Before we entered the bakery, I would glance across the street at the open door to Vic’s Tap and wonder who would want to be in such a dark place in the middle of the day.  The sounds of deep voices and clinking glass spilled out onto the street, along with the odor of beer and cigar smoke.  Even as the warm sweet smell of the bakery pulled me in, I parsed the familiar and unfamiliar smells from Nick’s.  Cigarette smoke, bourbon, whisky and gin were good smells: beer and pipe smells were musky, strange and unwelcome.  The former conjured up images holiday gatherings and of parents just home from a party.  A hug wrapped in chilly winter mink, Kent cigarettes, Old Crow, and Chanel No. 5; a smiling smooth cheek damp with scotch and Old Spice.  Later, my husband would imbue romance into beer and cigarettes but then it seemed that beer smelled old and stale even when it was fresh; spirits never lose their luster.

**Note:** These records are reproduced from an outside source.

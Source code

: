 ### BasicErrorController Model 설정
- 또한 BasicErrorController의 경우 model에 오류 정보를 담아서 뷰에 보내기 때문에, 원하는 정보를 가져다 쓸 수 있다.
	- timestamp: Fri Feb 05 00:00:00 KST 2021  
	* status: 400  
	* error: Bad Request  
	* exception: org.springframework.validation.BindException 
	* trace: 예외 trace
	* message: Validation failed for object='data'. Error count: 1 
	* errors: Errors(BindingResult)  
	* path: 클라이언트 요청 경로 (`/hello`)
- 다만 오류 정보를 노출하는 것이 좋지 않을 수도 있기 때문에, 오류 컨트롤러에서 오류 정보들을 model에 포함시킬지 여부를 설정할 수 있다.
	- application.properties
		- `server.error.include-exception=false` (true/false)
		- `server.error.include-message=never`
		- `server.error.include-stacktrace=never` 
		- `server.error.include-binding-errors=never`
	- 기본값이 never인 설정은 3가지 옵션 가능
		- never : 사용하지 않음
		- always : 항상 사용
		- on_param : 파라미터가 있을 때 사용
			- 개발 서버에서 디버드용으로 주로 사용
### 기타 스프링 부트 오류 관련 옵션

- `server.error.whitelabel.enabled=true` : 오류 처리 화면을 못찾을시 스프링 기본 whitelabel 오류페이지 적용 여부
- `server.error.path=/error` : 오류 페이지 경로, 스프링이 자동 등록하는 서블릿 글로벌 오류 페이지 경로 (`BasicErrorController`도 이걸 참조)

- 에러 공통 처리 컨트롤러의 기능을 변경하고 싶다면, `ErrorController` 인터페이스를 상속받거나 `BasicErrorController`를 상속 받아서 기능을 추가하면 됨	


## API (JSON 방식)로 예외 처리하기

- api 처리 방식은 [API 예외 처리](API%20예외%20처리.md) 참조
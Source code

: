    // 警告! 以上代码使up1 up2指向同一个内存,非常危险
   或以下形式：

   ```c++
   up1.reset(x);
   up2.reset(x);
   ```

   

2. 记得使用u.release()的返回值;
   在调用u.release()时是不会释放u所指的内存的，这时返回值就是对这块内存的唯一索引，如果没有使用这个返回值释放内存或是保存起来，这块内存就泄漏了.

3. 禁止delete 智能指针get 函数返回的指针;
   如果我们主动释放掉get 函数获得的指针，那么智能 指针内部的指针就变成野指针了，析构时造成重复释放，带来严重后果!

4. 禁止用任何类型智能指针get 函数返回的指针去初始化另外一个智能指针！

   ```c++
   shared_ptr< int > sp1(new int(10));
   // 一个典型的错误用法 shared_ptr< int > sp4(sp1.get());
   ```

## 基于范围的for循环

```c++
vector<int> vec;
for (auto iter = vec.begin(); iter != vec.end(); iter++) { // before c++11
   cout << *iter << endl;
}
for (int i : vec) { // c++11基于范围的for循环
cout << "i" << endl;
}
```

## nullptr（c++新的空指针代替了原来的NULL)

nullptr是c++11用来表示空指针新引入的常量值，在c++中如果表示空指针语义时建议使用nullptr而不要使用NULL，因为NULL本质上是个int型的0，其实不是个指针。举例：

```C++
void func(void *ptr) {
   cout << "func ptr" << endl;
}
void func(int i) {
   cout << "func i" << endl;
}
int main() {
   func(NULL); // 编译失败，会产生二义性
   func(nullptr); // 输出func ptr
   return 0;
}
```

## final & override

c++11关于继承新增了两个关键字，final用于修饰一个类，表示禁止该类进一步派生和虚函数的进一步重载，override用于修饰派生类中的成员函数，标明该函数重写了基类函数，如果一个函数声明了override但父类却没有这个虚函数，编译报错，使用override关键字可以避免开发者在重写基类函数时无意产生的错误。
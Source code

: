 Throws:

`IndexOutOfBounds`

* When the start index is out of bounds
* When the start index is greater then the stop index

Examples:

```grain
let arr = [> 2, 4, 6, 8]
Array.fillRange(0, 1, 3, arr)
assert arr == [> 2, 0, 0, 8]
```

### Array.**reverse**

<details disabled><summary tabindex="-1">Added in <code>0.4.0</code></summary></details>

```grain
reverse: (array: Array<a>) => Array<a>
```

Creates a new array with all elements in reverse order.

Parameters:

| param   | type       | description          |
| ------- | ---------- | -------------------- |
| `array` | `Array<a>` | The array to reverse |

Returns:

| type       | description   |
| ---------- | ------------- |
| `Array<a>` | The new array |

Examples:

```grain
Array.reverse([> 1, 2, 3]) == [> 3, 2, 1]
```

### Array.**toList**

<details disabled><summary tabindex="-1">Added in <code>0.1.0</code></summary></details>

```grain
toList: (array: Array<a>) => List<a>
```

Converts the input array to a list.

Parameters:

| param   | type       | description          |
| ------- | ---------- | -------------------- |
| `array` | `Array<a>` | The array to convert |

Sometimes we would stop by the Hotel Black Hawk to poke around in the lobby.  What the mall was doing to the merchants, the Holiday Inn and the Howard Johnson’s out on highway 218 had done to the Hotel.  It was mostly residential now, a kind of stepping stone to the local nursing home, called the Western Home (I always imagined that it had swinging saloon doors and looked like the set of Gunsmoke, only with wheelchairs).  With its black and white tiled lobby and cloudy front windows, the Hotel still had a lot of folks coming and going.  My Mom rented one of the offices off the lobby for the local Birthright organization.  She met with girls and women who were pregnant and needed support, money and a place to have their babies.  It served her purposes perfectly – anonymous but still easy to find.  It was very simply furnished with a desk, two chairs and a black rotary dial phone that looked just like the one in the Birthright logo.  She was seldom there at this time of day, though, and usually we moved fairly quickly out of the Black Hawk lobby and back onto the street to check out the movie theatre and then head home before dark.